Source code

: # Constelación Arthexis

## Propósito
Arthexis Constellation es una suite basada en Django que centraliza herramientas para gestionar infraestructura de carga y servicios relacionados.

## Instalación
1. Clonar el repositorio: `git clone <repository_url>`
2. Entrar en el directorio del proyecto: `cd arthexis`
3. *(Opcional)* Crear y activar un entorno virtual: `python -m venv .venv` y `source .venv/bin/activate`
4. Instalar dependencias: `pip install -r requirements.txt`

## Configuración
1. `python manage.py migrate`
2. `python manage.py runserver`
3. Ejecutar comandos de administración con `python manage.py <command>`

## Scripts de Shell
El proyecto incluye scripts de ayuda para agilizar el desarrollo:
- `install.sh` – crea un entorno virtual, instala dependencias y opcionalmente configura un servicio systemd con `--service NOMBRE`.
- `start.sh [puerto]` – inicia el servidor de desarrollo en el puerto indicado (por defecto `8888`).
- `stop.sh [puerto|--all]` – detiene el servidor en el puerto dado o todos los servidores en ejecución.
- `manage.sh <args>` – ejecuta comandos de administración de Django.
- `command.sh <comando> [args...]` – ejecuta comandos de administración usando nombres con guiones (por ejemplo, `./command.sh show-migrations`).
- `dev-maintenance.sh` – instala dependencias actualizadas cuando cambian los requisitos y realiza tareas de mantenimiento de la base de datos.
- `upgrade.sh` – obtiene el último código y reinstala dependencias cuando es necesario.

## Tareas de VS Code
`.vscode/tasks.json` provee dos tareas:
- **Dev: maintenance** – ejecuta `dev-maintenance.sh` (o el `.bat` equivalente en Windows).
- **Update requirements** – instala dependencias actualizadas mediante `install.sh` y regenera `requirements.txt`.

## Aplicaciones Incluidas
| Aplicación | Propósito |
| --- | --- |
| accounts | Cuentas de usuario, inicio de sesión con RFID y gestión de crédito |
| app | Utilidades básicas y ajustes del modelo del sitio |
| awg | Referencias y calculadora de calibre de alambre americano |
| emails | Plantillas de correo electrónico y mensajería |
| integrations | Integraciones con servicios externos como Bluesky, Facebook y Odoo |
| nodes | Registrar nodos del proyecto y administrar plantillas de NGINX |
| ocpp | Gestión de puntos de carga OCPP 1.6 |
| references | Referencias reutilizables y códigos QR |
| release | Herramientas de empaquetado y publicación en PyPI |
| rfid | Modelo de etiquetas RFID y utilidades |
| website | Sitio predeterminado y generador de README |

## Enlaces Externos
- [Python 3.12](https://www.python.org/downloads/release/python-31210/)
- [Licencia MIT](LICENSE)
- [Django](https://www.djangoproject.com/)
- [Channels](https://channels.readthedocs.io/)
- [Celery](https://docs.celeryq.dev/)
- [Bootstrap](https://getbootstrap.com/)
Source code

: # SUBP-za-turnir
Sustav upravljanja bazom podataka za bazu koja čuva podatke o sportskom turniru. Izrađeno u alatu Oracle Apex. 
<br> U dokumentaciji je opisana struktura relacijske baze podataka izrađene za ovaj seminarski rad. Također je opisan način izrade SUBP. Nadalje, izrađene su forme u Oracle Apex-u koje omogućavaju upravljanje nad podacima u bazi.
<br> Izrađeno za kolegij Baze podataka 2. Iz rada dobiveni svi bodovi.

- _TRY IT_
Among the lines above, return each one holding the string "servicios".

- _RESPONSE_
Arthexis Constellation es una suite basada en Django que centraliza herramientas para gestionar infraestructura de carga y servicios relacionados.
| integrations | Integraciones con servicios externos como Bluesky, Facebook y Odoo |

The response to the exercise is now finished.